= Beginning of Section =
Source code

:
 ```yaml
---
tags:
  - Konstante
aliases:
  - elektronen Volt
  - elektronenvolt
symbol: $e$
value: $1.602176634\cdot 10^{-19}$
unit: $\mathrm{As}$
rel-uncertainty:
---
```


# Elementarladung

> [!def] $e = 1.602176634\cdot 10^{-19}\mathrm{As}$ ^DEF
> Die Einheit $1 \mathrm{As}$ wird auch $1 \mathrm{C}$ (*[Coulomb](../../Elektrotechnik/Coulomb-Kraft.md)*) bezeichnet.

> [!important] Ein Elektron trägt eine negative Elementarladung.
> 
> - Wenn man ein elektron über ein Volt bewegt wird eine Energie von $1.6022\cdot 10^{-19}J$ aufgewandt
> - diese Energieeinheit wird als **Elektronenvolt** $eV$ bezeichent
= End of Section =
= Beginning of Section =
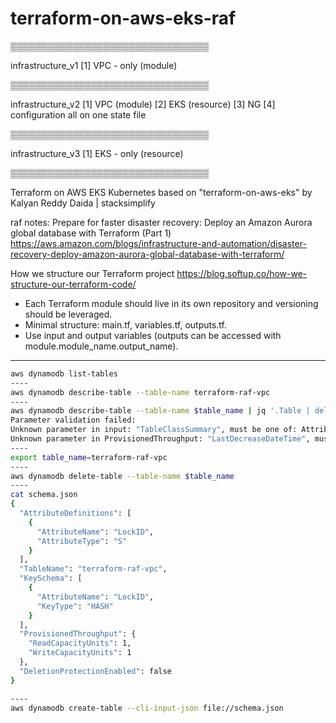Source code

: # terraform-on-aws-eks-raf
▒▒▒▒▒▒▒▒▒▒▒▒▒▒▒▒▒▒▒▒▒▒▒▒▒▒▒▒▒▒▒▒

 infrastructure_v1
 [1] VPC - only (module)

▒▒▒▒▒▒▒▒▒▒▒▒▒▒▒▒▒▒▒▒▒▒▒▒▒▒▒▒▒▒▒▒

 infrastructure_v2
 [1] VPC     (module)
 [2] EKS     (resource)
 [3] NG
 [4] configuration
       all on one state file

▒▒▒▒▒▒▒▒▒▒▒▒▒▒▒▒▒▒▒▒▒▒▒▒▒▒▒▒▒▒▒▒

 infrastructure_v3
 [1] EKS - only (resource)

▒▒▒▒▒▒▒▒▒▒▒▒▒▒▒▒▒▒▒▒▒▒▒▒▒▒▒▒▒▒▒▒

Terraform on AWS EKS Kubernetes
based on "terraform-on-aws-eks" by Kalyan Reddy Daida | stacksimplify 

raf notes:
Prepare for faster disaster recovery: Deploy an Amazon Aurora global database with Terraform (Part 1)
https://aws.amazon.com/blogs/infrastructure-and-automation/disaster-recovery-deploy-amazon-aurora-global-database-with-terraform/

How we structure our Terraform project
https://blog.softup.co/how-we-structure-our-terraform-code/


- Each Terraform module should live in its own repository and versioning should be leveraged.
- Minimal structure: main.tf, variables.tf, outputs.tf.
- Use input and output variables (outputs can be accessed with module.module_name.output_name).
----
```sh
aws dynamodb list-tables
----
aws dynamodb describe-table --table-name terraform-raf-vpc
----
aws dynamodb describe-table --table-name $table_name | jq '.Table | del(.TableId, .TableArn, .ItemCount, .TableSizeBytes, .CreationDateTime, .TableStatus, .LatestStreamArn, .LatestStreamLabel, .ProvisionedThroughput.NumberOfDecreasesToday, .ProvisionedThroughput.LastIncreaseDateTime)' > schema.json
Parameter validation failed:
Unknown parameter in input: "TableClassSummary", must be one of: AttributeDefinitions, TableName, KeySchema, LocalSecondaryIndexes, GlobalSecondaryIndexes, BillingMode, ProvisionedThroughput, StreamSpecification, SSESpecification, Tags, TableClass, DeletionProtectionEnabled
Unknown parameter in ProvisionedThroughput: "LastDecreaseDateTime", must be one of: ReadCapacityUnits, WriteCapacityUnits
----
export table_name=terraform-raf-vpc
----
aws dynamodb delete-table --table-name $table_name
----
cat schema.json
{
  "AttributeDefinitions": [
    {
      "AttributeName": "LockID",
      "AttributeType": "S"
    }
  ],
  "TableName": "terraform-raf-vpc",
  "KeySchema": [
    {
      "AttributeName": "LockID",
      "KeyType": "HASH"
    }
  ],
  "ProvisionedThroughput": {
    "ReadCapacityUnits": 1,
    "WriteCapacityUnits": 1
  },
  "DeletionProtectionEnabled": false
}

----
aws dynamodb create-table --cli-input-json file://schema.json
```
= End of Section =
■ EXERCISE PROMPT ■
Check the listing above for "TableName". Show every line where it turns up.

■ RESULT ■
Unknown parameter in input: "TableClassSummary", must be one of: AttributeDefinitions, TableName, KeySchema, LocalSecondaryIndexes, GlobalSecondaryIndexes, BillingMode, ProvisionedThroughput, StreamSpecification, SSESpecification, Tags, TableClass, DeletionProtectionEnabled
  "TableName": "terraform-raf-vpc",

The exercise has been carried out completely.